De kantonrechter ziet in de feiten en omstandigheden van deze zaak en de uitkomst van het deskundigenonderzoek aanleiding om de kosten van het deskundigenonderzoek voor rekening van beide partijen voor 50% te laten blijven. Aan voorschot is totaal betaald € 5.225,- (door beide partijen € 2.612,50). De factuur van de deskundige bedraagt € 3.900,59 inclusief btw. Dat betekent dat er nog een bedrag van € 1.324,41 in depot staat. Aan beide partijen wordt 50% daarvan teruggestort.

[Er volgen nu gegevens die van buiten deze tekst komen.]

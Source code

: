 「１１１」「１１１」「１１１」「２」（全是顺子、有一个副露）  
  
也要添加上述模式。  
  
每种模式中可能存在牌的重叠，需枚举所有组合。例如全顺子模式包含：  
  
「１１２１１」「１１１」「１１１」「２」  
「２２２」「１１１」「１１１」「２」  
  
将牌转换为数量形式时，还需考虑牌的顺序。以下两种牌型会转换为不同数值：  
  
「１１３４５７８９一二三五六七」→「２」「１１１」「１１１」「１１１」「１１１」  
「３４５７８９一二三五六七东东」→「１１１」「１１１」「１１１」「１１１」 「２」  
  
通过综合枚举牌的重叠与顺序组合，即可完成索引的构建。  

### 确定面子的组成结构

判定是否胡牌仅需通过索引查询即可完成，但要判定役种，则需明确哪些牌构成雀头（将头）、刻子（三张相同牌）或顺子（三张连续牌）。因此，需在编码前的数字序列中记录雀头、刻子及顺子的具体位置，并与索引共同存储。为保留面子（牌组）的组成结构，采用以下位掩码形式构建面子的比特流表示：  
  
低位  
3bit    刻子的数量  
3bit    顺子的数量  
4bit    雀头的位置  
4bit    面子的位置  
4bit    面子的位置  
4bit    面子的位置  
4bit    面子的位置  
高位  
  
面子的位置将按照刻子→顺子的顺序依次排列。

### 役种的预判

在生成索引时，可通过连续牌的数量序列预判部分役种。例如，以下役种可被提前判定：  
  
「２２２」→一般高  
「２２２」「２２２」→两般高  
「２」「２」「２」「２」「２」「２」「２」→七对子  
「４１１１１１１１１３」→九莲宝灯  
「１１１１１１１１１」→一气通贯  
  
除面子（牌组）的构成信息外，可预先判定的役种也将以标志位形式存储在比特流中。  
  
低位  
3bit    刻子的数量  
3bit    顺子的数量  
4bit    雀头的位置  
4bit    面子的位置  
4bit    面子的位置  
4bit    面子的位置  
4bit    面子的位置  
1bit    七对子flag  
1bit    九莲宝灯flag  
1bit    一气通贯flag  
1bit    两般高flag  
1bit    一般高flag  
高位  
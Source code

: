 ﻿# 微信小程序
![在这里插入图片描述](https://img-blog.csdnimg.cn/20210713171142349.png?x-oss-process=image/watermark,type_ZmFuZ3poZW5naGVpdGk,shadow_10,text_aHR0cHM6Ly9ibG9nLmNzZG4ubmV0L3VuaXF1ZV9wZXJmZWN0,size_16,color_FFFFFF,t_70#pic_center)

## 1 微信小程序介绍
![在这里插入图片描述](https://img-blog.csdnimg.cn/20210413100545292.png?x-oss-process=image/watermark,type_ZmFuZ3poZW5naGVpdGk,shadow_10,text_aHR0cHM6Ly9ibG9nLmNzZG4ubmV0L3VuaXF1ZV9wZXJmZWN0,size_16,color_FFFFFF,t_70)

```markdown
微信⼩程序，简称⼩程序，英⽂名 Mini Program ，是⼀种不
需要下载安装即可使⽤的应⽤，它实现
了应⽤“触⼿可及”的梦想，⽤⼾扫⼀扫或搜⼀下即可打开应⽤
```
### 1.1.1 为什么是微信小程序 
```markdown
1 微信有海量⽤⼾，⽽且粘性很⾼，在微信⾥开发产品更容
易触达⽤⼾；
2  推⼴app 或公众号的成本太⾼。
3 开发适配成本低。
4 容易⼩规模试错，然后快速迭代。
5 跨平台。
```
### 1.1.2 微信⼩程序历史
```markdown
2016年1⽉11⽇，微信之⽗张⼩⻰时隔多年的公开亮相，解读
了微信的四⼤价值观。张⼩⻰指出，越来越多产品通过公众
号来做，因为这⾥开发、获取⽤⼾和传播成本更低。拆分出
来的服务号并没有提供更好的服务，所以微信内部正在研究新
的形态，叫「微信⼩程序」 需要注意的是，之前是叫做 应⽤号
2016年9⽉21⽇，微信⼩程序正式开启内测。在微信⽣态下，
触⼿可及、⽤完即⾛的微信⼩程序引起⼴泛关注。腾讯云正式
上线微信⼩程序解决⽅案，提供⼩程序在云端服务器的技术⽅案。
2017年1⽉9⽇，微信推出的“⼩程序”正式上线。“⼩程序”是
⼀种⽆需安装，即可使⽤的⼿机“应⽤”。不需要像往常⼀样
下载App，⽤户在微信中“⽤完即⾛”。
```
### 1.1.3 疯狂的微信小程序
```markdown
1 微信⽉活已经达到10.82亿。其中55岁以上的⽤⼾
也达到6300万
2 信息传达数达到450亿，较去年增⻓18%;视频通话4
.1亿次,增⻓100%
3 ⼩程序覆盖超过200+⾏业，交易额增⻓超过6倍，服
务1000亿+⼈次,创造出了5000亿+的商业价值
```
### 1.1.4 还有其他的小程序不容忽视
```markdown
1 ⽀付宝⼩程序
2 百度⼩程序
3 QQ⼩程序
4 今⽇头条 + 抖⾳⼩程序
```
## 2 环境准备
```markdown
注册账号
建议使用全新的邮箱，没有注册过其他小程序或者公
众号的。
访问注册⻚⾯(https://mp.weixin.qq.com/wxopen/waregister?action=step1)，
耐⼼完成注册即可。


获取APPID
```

buitengerechtelijke incassokosten en rente
2.8.
De buitengerechtelijke incassokosten worden toegewezen, omdat aan alle voorwaarden is voldaan om een vergoeding voor deze kosten te krijgen. De rente wordt toegewezen, omdat uit de stellingen van [eisers] volgt dat deze moet worden betaald en [gedaagden] deze stellingen niet hebben betwist.
proceskosten
2.9.
[gedaagden] krijgen voor het grootste deel ongelijk en moeten daarom de proceskosten betalen. De kantonrechter stelt deze kosten aan de kant van [eisers] tot vandaag vast op € 109,29 aan dagvaardingskosten, € 236,- aan griffierecht en € 933,- aan salaris voor de gemachtigde (3 punten x € 311,- tarief). Dit is totaal € 1.464,29. Ook de over dit bedrag gevorderde wettelijke rente wordt toegewezen.
uitvoerbaarheid bij voorraad
2.10.
Dit vonnis wordt, zoals gevorderd, uitvoerbaar bij voorraad verklaard.

3..De beslissing

De kantonrechter:
3.1.
verklaart voor recht dat [gedaagden] tekort zijn geschoten in de nakoming van de uit de tussen partijen gesloten koopovereenkomst voortvloeiende verplichtingen;
3.2.
veroordeelt [gedaagden] hoofdelijk om aan [eisers] te betalen € 9.680,- inclusief btw met de wettelijke rente zoals bedoeld in artikel 6:119 BW vanaf 6 april 2020 tot de dag van volledige betaling;
3.3.
veroordeelt [gedaagden] hoofdelijk om aan [eisers] te betalen € 889,65 aan buitengerechtelijke incassokosten;
3.4.
veroordeelt [gedaagden] hoofdelijk in de proceskosten, aan de kant van [eisers] tot vandaag vastgesteld op € 1.278,29 met de wettelijke rente zoals bedoeld in artikel 6:119 BW over dat bedrag vanaf de vijftiende dag na betekening van dit vonnis tot de dag van volledige betaling;
3.5.
verklaart dit vonnis tot zover uitvoerbaar bij voorraad;
3.6.
wijst het meer of anders gevorderde af.
Dit vonnis is gewezen door mr. W.P.M. Jurgens en in het openbaar uitgesproken.